The trouble with the Internet is...

It's just too damn depressing to read sometimes with people showing their narrow-mindedness left and right or worrying about irrelevancies. For example I've read a few people raling about the Big Bad Music Industry and how it serves them right that artists like Radiohead and Madonna are now finding ways to bypass major labels. I read that and then I look around at the CDs piled around my computer. They are on labels like ECM, Justin Time, Black Saint, Balance Point Acoustics, ESP, Delmark, Canteploupe Music, Decca, Clean Feed, Antone's... There may be a few rigners in there but honestly who bothers with major labels anymore? All the good stuff is coming from small American and European labels.

In DVD watching I have lately treated myself to Kurosawa's "The Bad Sleep Well", an old gangster comedy, "A Slight Case Of Murder" and a fascinating documentary on a Norhwest U.S. band, Dead Moon, led by a married couple who have been doing this since the 80's and are now grandparents. My new swag for the weekend is some old Keaton, some recent Godard and the original 1931 version of "The Maltese Falcon".
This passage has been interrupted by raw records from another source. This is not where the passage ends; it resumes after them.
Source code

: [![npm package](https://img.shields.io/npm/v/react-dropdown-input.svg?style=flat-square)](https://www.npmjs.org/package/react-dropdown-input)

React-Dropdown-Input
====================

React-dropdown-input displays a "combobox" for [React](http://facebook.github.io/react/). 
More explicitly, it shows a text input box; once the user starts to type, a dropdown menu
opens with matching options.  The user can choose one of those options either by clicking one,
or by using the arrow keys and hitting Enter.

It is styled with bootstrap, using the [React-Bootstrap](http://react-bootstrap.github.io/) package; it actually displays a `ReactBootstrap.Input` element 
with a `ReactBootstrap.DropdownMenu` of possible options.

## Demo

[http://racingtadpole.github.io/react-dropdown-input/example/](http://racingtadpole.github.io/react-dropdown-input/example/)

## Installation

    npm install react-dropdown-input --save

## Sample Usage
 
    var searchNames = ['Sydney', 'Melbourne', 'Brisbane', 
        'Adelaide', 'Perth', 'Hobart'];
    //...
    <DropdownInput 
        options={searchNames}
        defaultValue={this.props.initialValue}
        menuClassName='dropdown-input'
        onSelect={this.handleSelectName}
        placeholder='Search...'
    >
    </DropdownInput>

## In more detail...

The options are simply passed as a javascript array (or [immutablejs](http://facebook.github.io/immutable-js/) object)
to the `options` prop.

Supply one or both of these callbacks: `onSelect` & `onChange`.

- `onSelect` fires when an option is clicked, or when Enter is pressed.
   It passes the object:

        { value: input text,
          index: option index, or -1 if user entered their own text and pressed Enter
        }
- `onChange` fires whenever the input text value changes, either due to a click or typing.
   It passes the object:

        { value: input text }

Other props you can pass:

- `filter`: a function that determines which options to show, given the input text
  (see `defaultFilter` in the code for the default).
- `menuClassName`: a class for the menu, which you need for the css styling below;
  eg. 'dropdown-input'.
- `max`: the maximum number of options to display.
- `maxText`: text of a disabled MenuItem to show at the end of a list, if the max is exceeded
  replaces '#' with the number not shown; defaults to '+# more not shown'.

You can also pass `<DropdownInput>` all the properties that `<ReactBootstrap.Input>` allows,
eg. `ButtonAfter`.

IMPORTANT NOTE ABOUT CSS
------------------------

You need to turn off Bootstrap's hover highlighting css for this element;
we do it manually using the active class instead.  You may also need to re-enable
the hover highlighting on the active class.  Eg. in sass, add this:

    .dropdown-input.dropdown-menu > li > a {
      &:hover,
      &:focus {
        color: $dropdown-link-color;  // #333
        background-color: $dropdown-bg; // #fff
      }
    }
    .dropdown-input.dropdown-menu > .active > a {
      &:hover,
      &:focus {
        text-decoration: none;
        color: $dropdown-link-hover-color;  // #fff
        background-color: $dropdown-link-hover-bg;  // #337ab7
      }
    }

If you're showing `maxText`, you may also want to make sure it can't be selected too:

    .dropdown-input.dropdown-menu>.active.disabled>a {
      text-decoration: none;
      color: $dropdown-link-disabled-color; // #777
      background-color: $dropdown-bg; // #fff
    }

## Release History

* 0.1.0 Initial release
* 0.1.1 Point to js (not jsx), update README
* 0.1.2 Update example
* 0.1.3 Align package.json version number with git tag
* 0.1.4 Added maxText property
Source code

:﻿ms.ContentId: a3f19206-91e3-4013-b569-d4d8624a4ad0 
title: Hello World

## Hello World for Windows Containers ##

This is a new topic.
I also get adult DVDs through the mail and I'm trying to explore all the various things out there in that realm artistically. My next two there will be a movie by Michael Ninn who is supposed to be one of the best current directors and an fem dom movie from one of my dreamgirls, Nina Hartley. She's one of the women in the history of the adult entertainment business I find sexiest and most admirable for living her life regardless of what the world thinks. Some of the others I dig immensly are Annette Haven, Ginger Lynn, Serenity, Kylie Ireland, Devinn Lane, Janine, Dyanna Lauren and Barbara Dare. I realize most of those women are long gone from the business but I'm slowly investigating the current ladies.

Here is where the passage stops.